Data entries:
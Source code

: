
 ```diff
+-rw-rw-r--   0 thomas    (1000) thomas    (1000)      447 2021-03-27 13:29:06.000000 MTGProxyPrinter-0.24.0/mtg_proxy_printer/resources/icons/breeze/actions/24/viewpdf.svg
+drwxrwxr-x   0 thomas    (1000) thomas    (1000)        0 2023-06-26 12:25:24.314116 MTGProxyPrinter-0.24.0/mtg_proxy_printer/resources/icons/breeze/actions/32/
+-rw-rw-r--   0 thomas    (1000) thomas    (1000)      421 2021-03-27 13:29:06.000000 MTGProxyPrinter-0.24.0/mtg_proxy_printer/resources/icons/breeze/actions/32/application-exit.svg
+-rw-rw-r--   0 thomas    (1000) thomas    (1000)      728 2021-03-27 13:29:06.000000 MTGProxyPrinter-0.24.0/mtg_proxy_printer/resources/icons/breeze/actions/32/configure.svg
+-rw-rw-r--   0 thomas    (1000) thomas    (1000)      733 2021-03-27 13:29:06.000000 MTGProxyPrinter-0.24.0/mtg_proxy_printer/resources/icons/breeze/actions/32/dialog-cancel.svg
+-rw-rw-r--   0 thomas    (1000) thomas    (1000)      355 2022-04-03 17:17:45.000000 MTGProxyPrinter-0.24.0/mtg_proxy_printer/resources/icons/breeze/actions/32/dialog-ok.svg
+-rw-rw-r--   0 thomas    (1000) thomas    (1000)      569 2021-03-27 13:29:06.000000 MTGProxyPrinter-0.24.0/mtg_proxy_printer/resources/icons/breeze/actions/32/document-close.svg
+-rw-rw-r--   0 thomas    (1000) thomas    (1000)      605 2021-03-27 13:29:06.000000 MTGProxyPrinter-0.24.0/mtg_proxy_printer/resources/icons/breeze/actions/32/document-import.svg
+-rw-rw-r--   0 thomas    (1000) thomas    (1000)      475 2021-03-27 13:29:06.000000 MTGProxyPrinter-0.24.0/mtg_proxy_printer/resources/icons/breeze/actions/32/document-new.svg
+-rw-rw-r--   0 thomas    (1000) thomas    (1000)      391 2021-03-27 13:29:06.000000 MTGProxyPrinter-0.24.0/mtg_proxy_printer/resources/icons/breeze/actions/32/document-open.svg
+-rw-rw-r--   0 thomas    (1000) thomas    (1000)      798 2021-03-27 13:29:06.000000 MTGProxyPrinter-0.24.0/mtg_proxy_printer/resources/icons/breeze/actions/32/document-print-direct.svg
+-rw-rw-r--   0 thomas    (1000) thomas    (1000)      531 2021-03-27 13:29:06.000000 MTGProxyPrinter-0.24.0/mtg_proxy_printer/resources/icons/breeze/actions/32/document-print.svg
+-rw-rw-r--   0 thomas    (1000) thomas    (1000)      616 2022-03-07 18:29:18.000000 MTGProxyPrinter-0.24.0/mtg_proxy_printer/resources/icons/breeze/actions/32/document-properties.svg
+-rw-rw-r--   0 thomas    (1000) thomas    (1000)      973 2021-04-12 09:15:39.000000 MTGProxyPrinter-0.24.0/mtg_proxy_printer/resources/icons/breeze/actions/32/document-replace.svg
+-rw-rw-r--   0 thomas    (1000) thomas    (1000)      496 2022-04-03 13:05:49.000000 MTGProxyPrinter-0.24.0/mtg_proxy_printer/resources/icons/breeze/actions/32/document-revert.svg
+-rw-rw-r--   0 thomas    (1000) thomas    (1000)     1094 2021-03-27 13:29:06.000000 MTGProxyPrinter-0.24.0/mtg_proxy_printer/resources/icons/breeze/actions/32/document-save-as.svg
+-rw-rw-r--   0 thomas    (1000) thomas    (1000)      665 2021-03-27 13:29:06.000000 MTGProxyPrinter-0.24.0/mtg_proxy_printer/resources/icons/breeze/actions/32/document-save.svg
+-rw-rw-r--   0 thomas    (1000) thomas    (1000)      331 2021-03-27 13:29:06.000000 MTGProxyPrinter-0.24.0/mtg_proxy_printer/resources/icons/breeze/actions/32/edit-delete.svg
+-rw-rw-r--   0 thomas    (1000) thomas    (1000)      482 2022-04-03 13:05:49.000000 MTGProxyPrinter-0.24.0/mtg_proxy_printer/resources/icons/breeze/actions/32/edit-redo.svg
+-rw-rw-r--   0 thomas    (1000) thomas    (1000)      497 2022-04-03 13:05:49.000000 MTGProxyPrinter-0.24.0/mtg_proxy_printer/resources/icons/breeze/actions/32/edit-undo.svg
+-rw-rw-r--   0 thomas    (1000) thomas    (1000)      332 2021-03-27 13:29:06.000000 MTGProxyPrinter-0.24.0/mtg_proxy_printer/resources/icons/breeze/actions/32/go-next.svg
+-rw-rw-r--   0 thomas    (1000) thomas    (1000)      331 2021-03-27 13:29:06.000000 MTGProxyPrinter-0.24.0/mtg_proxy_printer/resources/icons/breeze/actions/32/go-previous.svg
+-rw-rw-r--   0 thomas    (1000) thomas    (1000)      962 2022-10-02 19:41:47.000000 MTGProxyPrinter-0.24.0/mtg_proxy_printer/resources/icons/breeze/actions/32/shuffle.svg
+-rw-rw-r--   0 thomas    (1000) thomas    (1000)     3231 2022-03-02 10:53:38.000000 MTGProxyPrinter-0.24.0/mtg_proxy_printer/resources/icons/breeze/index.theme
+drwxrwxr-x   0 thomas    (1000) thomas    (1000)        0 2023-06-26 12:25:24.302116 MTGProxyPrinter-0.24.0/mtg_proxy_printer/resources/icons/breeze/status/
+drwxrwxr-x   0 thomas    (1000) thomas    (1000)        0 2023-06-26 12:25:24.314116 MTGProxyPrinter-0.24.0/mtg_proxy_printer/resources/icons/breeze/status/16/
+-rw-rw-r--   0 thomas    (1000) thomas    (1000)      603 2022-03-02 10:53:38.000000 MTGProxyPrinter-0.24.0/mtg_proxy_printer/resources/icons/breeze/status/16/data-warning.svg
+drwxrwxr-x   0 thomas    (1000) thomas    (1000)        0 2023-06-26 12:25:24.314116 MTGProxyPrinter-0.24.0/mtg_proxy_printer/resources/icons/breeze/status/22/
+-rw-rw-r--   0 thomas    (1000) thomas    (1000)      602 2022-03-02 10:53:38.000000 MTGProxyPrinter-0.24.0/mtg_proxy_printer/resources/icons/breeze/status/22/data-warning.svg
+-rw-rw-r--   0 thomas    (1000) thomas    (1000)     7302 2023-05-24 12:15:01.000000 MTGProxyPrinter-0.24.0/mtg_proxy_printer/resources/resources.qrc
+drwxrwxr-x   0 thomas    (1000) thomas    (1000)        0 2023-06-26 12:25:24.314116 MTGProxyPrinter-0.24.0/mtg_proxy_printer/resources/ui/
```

WHAT TO DO. Could I ask you to return the records exactly and in full?

REPLY TO THE EXERCISE.
Source code

:
 ```diff
+-rw-rw-r--   0 thomas    (1000) thomas    (1000)      447 2021-03-27 13:29:06.000000 MTGProxyPrinter-0.24.0/mtg_proxy_printer/resources/icons/breeze/actions/24/viewpdf.svg
+drwxrwxr-x   0 thomas    (1000) thomas    (1000)        0 2023-06-26 12:25:24.314116 MTGProxyPrinter-0.24.0/mtg_proxy_printer/resources/icons/breeze/actions/32/
+-rw-rw-r--   0 thomas    (1000) thomas    (1000)      421 2021-03-27 13:29:06.000000 MTGProxyPrinter-0.24.0/mtg_proxy_printer/resources/icons/breeze/actions/32/application-exit.svg
+-rw-rw-r--   0 thomas    (1000) thomas    (1000)      728 2021-03-27 13:29:06.000000 MTGProxyPrinter-0.24.0/mtg_proxy_printer/resources/icons/breeze/actions/32/configure.svg
+-rw-rw-r--   0 thomas    (1000) thomas    (1000)      733 2021-03-27 13:29:06.000000 MTGProxyPrinter-0.24.0/mtg_proxy_printer/resources/icons/breeze/actions/32/dialog-cancel.svg
+-rw-rw-r--   0 thomas    (1000) thomas    (1000)      355 2022-04-03 17:17:45.000000 MTGProxyPrinter-0.24.0/mtg_proxy_printer/resources/icons/breeze/actions/32/dialog-ok.svg
+-rw-rw-r--   0 thomas    (1000) thomas    (1000)      569 2021-03-27 13:29:06.000000 MTGProxyPrinter-0.24.0/mtg_proxy_printer/resources/icons/breeze/actions/32/document-close.svg
+-rw-rw-r--   0 thomas    (1000) thomas    (1000)      605 2021-03-27 13:29:06.000000 MTGProxyPrinter-0.24.0/mtg_proxy_printer/resources/icons/breeze/actions/32/document-import.svg
+-rw-rw-r--   0 thomas    (1000) thomas    (1000)      475 2021-03-27 13:29:06.000000 MTGProxyPrinter-0.24.0/mtg_proxy_printer/resources/icons/breeze/actions/32/document-new.svg
+-rw-rw-r--   0 thomas    (1000) thomas    (1000)      391 2021-03-27 13:29:06.000000 MTGProxyPrinter-0.24.0/mtg_proxy_printer/resources/icons/breeze/actions/32/document-open.svg
+-rw-rw-r--   0 thomas    (1000) thomas    (1000)      798 2021-03-27 13:29:06.000000 MTGProxyPrinter-0.24.0/mtg_proxy_printer/resources/icons/breeze/actions/32/document-print-direct.svg
+-rw-rw-r--   0 thomas    (1000) thomas    (1000)      531 2021-03-27 13:29:06.000000 MTGProxyPrinter-0.24.0/mtg_proxy_printer/resources/icons/breeze/actions/32/document-print.svg
+-rw-rw-r--   0 thomas    (1000) thomas    (1000)      616 2022-03-07 18:29:18.000000 MTGProxyPrinter-0.24.0/mtg_proxy_printer/resources/icons/breeze/actions/32/document-properties.svg
+-rw-rw-r--   0 thomas    (1000) thomas    (1000)      973 2021-04-12 09:15:39.000000 MTGProxyPrinter-0.24.0/mtg_proxy_printer/resources/icons/breeze/actions/32/document-replace.svg
+-rw-rw-r--   0 thomas    (1000) thomas    (1000)      496 2022-04-03 13:05:49.000000 MTGProxyPrinter-0.24.0/mtg_proxy_printer/resources/icons/breeze/actions/32/document-revert.svg
+-rw-rw-r--   0 thomas    (1000) thomas    (1000)     1094 2021-03-27 13:29:06.000000 MTGProxyPrinter-0.24.0/mtg_proxy_printer/resources/icons/breeze/actions/32/document-save-as.svg
+-rw-rw-r--   0 thomas    (1000) thomas    (1000)      665 2021-03-27 13:29:06.000000 MTGProxyPrinter-0.24.0/mtg_proxy_printer/resources/icons/breeze/actions/32/document-save.svg
+-rw-rw-r--   0 thomas    (1000) thomas    (1000)      331 2021-03-27 13:29:06.000000 MTGProxyPrinter-0.24.0/mtg_proxy_printer/resources/icons/breeze/actions/32/edit-delete.svg
+-rw-rw-r--   0 thomas    (1000) thomas    (1000)      482 2022-04-03 13:05:49.000000 MTGProxyPrinter-0.24.0/mtg_proxy_printer/resources/icons/breeze/actions/32/edit-redo.svg
+-rw-rw-r--   0 thomas    (1000) thomas    (1000)      497 2022-04-03 13:05:49.000000 MTGProxyPrinter-0.24.0/mtg_proxy_printer/resources/icons/breeze/actions/32/edit-undo.svg
+-rw-rw-r--   0 thomas    (1000) thomas    (1000)      332 2021-03-27 13:29:06.000000 MTGProxyPrinter-0.24.0/mtg_proxy_printer/resources/icons/breeze/actions/32/go-next.svg
+-rw-rw-r--   0 thomas    (1000) thomas    (1000)      331 2021-03-27 13:29:06.000000 MTGProxyPrinter-0.24.0/mtg_proxy_printer/resources/icons/breeze/actions/32/go-previous.svg
+-rw-rw-r--   0 thomas    (1000) thomas    (1000)      962 2022-10-02 19:41:47.000000 MTGProxyPrinter-0.24.0/mtg_proxy_printer/resources/icons/breeze/actions/32/shuffle.svg
+-rw-rw-r--   0 thomas    (1000) thomas    (1000)     3231 2022-03-02 10:53:38.000000 MTGProxyPrinter-0.24.0/mtg_proxy_printer/resources/icons/breeze/index.theme
+drwxrwxr-x   0 thomas    (1000) thomas    (1000)        0 2023-06-26 12:25:24.302116 MTGProxyPrinter-0.24.0/mtg_proxy_printer/resources/icons/breeze/status/
+drwxrwxr-x   0 thomas    (1000) thomas    (1000)        0 2023-06-26 12:25:24.314116 MTGProxyPrinter-0.24.0/mtg_proxy_printer/resources/icons/breeze/status/16/
+-rw-rw-r--   0 thomas    (1000) thomas    (1000)      603 2022-03-02 10:53:38.000000 MTGProxyPrinter-0.24.0/mtg_proxy_printer/resources/icons/breeze/status/16/data-warning.svg
+drwxrwxr-x   0 thomas    (1000) thomas    (1000)        0 2023-06-26 12:25:24.314116 MTGProxyPrinter-0.24.0/mtg_proxy_printer/resources/icons/breeze/status/22/
+-rw-rw-r--   0 thomas    (1000) thomas    (1000)      602 2022-03-02 10:53:38.000000 MTGProxyPrinter-0.24.0/mtg_proxy_printer/resources/icons/breeze/status/22/data-warning.svg
+-rw-rw-r--   0 thomas    (1000) thomas    (1000)     7302 2023-05-24 12:15:01.000000 MTGProxyPrinter-0.24.0/mtg_proxy_printer/resources/resources.qrc
+drwxrwxr-x   0 thomas    (1000) thomas    (1000)        0 2023-06-26 12:25:24.314116 MTGProxyPrinter-0.24.0/mtg_proxy_printer/resources/ui/
```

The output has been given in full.